■ About this exercise: Would you write out the full listing exactly, without any pictures?

■ Excerpted data:
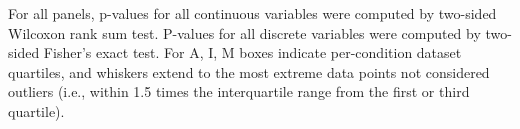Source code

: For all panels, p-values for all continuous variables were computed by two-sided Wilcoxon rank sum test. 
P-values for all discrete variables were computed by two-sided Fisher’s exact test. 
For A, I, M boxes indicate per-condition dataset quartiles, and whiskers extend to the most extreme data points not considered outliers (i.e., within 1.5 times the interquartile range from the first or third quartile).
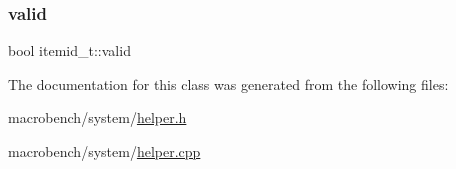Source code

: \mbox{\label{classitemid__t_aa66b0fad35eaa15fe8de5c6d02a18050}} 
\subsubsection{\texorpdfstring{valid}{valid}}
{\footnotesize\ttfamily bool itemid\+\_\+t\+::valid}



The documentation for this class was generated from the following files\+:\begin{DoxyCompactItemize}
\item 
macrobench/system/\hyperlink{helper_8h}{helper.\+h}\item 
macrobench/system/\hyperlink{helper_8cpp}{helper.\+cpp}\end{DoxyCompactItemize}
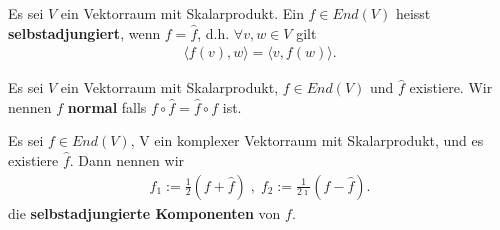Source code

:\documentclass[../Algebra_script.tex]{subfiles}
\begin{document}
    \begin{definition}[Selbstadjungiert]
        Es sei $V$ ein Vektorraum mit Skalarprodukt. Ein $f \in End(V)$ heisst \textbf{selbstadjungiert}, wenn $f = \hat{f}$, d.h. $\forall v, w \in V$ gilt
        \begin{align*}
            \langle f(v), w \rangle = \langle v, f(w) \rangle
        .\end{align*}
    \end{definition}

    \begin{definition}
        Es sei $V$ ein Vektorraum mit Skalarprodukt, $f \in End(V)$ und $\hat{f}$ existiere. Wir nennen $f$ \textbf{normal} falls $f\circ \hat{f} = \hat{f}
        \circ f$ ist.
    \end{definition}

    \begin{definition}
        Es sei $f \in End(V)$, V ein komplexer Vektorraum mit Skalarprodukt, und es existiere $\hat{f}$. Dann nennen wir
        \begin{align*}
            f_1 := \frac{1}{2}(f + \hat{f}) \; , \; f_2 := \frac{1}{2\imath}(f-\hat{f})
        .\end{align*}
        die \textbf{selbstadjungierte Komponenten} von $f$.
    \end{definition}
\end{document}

■ Result:
Source code

: For all panels, p-values for all continuous variables were computed by two-sided Wilcoxon rank sum test. 
P-values for all discrete variables were computed by two-sided Fisher’s exact test. 
For A, I, M boxes indicate per-condition dataset quartiles, and whiskers extend to the most extreme data points not considered outliers (i.e., within 1.5 times the interquartile range from the first or third quartile).
Source code

: \mbox{\label{classitemid__t_aa66b0fad35eaa15fe8de5c6d02a18050}} 
\subsubsection{\texorpdfstring{valid}{valid}}
{\footnotesize\ttfamily bool itemid\+\_\+t\+::valid}



The documentation for this class was generated from the following files\+:\begin{DoxyCompactItemize}
\item 
macrobench/system/\hyperlink{helper_8h}{helper.\+h}\item 
macrobench/system/\hyperlink{helper_8cpp}{helper.\+cpp}\end{DoxyCompactItemize}
Source code

:\documentclass[../Algebra_script.tex]{subfiles}
\begin{document}
    \begin{definition}[Selbstadjungiert]
        Es sei $V$ ein Vektorraum mit Skalarprodukt. Ein $f \in End(V)$ heisst \textbf{selbstadjungiert}, wenn $f = \hat{f}$, d.h. $\forall v, w \in V$ gilt
        \begin{align*}
            \langle f(v), w \rangle = \langle v, f(w) \rangle
        .\end{align*}
    \end{definition}

    \begin{definition}
        Es sei $V$ ein Vektorraum mit Skalarprodukt, $f \in End(V)$ und $\hat{f}$ existiere. Wir nennen $f$ \textbf{normal} falls $f\circ \hat{f} = \hat{f}
        \circ f$ ist.
    \end{definition}

    \begin{definition}
        Es sei $f \in End(V)$, V ein komplexer Vektorraum mit Skalarprodukt, und es existiere $\hat{f}$. Dann nennen wir
        \begin{align*}
            f_1 := \frac{1}{2}(f + \hat{f}) \; , \; f_2 := \frac{1}{2\imath}(f-\hat{f})
        .\end{align*}
        die \textbf{selbstadjungierte Komponenten} von $f$.
    \end{definition}
\end{document}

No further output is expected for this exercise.